Exercise requirements: Go through the lines below and tally those containing the string "coordinate". Respond with the number only.

== Records ==

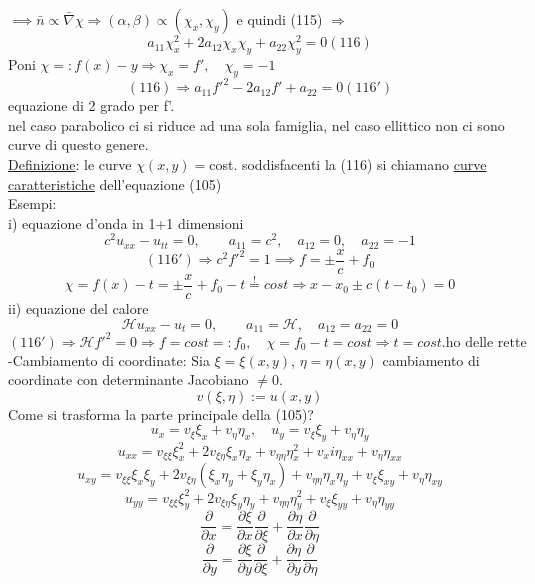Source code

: \documentclass[a4paper,11pt]{report}
\begin{document}
$\implies \bar{n} \propto \bar{\nabla}\chi \Rightarrow (\alpha,\beta) \propto (\chi_x, \chi_y)$ e quindi (115) $\Rightarrow$
\begin{equation}
a_{11}\chi_x^2 + 2a_{12}\chi_x\chi_y + a_{22}\chi_y^2 =0 (116)
\end{equation}
Poni $\chi =: f(x)-y \Rightarrow \chi_x = f', \quad \chi_y=-1 $
$$
(116)\Rightarrow a_{11}f'^2 - 2 a_{12}f' + a_{22}=0 (116')
$$
equazione di 2 grado per f'.\\
nel caso parabolico ci si riduce ad una sola famiglia, nel caso ellittico non ci sono curve di questo genere.\\
\underline{Definizione}: le curve $\chi(x,y)=$cost. soddisfacenti la (116) si chiamano \underline{curve caratteristiche} dell'equazione (105)\\
Esempi:\\
i) equazione d'onda in 1+1 dimensioni
$$
c^2 u_{xx}-u_{tt}=0, \qquad a_{11}=c^2, \quad a_{12}=0, \quad a_{22}=-1
$$
$$
(116')\Rightarrow c^2f'^2 =1 \implies f=\pm \dfrac{x}{c} + f_0
$$
$$
\chi=f(x) - t= \pm \dfrac{x}{c}+f_0 -t \overset{!}{=}cost \Rightarrow x-x_0 \pm c(t-t_0)=0
$$
ii) equazione del calore 
$$
\mathcal{H}u_{xx}- u_t=0, \qquad a_{11}=\mathcal{H}, \quad a_{12}=a_{22}=0
$$
$$
(116')\Rightarrow \mathcal{H} f'^2 =0 \Rightarrow f=cost=:f_0, \quad \chi = f_0-t=cost \Rightarrow t=cost. \text{ho delle rette}
$$
-Cambiamento di coordinate:
Sia $\xi=\xi(x,y)$, $\eta=\eta(x,y)$ cambiamento di coordinate con determinante Jacobiano $\neq 0$.
$$
v(\xi,\eta):=u(x,y)
$$
Come si trasforma la parte principale della (105)?
$$
u_x=v_\xi \xi_x + v_\eta \eta_x,\quad u_y=v_\xi \xi_y + v_\eta \eta_y
$$
$$
u_{xx}=v_{\xi \xi}\xi_x^2 + 2v_{\xi\eta}\xi_x\eta_x + v_{\eta\eta}\eta_x^2 + v_xi\eta_{xx} +v_\eta \eta_{xx}
$$
$$
u_{xy}= v_{\xi \xi}\xi_x\xi_y + 2v_{\xi\eta}(\xi_x\eta_y + \xi_y\eta_x) + v_{\eta\eta} \eta_x\eta_y + v_\xi \xi_{xy} + v_\eta \eta_{xy}
$$
$$
u_{yy}= v_{\xi\xi }\xi_y^2 + 2v_{\xi\eta}\xi_y\eta_y + v_{\eta\eta}\eta_y^2 + v_\xi \xi_{yy} + v_\eta \eta_{yy}
$$
$$
\dfrac{\partial}{\partial x} = \dfrac{\partial \xi}{\partial x}\dfrac{\partial}{\partial \xi} + \dfrac{\partial \eta}{\partial x}\dfrac{\partial}{\partial \eta}
$$
$$
\dfrac{\partial}{\partial y} = \dfrac{\partial \xi}{\partial y}\dfrac{\partial}{\partial \xi} + \dfrac{\partial \eta}{\partial y}\dfrac{\partial}{\partial \eta}
$$
\end{document}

===

Written reply: 2